Train PPO Agent for Automatic Parking Valet

This example uses:

This example demonstrates the design of a hybrid controller for an automatic search and parking task. The hybrid controller uses model predictive control (MPC) to follow a reference path in a parking lot and a trained reinforcement learning (RL) agent to perform the parking maneuver.

The automatic parking algorithm in this example executes a series of maneuvers while simultaneously sensing and avoiding obstacles in tight spaces. It switches between an adaptive MPC controller and an RL agent to complete the parking maneuver. The MPC controller moves the vehicle at a constant speed along a reference path while an algorithm searches for an empty parking spot.
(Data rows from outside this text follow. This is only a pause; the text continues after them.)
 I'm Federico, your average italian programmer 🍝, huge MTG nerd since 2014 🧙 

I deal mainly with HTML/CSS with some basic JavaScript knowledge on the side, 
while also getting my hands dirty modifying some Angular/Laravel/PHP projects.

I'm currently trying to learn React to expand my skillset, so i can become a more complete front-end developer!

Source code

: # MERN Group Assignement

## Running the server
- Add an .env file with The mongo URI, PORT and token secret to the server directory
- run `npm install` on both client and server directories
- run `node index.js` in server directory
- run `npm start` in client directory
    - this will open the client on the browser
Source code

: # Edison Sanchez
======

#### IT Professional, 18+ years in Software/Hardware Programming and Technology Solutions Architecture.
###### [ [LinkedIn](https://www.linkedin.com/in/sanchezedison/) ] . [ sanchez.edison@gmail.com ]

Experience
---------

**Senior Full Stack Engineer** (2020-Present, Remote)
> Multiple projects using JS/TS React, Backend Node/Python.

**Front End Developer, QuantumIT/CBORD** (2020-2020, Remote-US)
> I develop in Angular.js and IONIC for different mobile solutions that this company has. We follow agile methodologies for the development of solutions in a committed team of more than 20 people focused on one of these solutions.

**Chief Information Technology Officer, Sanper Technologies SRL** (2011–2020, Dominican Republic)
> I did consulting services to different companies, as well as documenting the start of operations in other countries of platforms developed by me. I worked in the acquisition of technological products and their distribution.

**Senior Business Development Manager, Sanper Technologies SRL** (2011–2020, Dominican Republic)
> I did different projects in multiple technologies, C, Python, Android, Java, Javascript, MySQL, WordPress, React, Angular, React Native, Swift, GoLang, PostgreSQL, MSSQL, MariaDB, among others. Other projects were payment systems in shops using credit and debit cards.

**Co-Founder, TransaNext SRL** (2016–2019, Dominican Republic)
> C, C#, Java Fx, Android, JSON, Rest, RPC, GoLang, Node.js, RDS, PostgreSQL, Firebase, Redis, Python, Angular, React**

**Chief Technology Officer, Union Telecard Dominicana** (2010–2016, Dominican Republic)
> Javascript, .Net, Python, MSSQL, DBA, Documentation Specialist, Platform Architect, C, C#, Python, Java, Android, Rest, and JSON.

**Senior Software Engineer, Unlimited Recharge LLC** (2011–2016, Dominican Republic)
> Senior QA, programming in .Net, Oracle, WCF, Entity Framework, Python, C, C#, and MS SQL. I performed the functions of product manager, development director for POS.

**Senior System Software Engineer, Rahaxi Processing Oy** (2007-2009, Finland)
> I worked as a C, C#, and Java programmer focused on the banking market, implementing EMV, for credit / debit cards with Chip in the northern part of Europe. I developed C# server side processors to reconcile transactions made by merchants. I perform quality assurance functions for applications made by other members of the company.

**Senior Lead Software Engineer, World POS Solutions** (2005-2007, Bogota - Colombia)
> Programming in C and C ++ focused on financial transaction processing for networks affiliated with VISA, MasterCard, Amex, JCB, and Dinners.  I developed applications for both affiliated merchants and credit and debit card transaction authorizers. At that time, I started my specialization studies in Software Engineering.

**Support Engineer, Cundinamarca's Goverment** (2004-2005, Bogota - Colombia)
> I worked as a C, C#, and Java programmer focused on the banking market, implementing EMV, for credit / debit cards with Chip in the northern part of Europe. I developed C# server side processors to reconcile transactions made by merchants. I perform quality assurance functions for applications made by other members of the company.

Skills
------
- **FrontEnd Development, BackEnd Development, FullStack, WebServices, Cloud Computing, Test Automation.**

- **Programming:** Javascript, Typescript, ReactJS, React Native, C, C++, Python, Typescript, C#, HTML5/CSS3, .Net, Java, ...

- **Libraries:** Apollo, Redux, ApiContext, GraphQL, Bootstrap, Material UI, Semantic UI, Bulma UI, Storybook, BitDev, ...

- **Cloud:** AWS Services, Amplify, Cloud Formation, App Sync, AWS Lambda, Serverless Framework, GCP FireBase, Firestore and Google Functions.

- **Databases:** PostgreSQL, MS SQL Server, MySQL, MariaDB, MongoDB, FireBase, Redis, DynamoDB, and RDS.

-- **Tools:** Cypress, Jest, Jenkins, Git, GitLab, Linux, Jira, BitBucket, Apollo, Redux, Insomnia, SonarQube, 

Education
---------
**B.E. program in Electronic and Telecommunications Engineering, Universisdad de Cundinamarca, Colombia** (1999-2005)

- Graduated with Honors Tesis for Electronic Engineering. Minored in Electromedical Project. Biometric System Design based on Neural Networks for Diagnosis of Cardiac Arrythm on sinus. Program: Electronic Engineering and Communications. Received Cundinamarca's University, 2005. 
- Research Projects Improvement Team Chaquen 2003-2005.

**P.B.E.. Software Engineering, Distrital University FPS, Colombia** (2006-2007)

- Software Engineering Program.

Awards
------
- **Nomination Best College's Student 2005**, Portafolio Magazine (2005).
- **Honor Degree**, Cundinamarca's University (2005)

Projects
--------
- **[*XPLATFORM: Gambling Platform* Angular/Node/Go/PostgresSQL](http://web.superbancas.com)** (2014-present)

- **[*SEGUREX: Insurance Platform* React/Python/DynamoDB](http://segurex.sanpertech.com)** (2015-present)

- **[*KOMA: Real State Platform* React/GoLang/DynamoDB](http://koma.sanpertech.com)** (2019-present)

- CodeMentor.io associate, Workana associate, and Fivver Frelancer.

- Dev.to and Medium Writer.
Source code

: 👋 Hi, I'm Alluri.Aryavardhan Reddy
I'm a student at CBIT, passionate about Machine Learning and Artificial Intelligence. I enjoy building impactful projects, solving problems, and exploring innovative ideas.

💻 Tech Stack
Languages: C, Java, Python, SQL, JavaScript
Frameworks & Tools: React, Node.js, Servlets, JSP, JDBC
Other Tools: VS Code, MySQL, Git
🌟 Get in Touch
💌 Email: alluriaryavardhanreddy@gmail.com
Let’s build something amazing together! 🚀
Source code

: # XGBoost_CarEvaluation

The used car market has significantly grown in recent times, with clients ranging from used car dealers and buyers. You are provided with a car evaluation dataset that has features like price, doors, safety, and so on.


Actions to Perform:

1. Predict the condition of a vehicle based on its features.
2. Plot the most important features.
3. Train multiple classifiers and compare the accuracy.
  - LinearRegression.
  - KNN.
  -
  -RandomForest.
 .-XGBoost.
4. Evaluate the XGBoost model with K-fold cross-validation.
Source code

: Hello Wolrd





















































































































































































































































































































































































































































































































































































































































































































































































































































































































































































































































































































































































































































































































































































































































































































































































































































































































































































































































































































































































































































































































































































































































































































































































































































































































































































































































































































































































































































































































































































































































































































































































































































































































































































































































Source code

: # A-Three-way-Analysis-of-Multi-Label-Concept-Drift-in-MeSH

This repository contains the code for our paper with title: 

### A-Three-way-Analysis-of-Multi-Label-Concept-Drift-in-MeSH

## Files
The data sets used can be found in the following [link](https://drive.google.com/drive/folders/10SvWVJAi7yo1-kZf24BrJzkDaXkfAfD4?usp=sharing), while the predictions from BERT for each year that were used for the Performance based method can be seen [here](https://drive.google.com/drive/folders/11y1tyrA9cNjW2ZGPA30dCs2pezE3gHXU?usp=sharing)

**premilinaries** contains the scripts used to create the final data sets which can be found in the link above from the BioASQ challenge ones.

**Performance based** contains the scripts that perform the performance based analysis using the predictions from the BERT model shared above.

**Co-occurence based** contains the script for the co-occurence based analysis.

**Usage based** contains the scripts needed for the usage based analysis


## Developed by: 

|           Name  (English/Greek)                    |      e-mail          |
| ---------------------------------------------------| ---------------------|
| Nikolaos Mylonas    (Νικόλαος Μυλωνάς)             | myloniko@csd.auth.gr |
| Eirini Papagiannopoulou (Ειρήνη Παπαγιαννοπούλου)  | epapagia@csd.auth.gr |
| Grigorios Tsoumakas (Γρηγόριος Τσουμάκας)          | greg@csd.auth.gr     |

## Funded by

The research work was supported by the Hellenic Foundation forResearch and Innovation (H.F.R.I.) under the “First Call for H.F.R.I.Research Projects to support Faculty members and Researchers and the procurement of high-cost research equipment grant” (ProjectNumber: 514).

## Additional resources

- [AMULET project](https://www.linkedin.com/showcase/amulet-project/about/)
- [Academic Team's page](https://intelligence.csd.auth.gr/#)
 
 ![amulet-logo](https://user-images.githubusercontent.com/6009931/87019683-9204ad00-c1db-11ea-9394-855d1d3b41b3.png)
When a spot is found, the RL Agent takes over and executes a pretrained parking maneuver. Prior knowledge of the environment (the parking lot) including the locations of the empty spots and parked vehicles is available to the controllers.

Fix Random Seed Generator to Improve Reproducibility

The example code may involve computation of random numbers at various stages such as initialization of the agent, creation of the actor and critic, resetting the environment during simulations, generating observations (for stochastic environments), generating exploration actions, and sampling min-batches of experiences for learning. Fixing the random number stream preserves the sequence of the random numbers every time you run the code and improves reproducibility of results. You will fix the random number stream at various locations in the example.

Fix the random number stream with the seed 0 and random number algorithm Mersenne Twister. For more information on random number generation see rng.

previousRngState = rng(0,"twister")

previousRngState = struct with fields:
     Type: 'twister'
     Seed: 0
    State: [625x1 uint32]

The output previousRngState is a structure that contains information about the previous state of the stream. You will restore the state at the end of the example.

Parking Lot

The parking lot is represented by the ParkingLot class (provided in the example folder), which stores information about the ego vehicle, empty parking spots, and static obstacles (parked cars). Each parking spot has a unique index number and an indicator light that is either green (free) or red (occupied). Parked vehicles are represented in black.

Create a ParkingLot object with a free spot at location 7.

freeSpotIdx = 7;
map = ParkingLot(freeSpotIdx);

Figure Auto Parking Valet contains an axes object. The axes object contains 272 objects of type rectangle, line, text, polygon.

Specify an initial pose $(X_{0}, Y_{0}, θ_{0})$ for the ego vehicle. The target pose is determined based on the first available free spot as the vehicle navigates the parking lot.

egoInitialPose = [20, 15, 0];

Compute the target pose for the vehicle using the createTargetPose function. The target pose corresponds to the location in freeSpotIdx.

egoTargetPose = createTargetPose(map,freeSpotIdx)

egoTargetPose = 1×3

   47.7500    4.9000   -1.5708

Sensor Modules

The parking algorithm uses camera and lidar sensors to gather information from the environment.

Camera

The field of view of a camera mounted on the ego vehicle is represented by the area shaded in green in the following figure. The camera has a field of view $φ$ bounded by $\pm 60 degrees$ and a maximum measurement depth $d_{\max}$ of 10 m.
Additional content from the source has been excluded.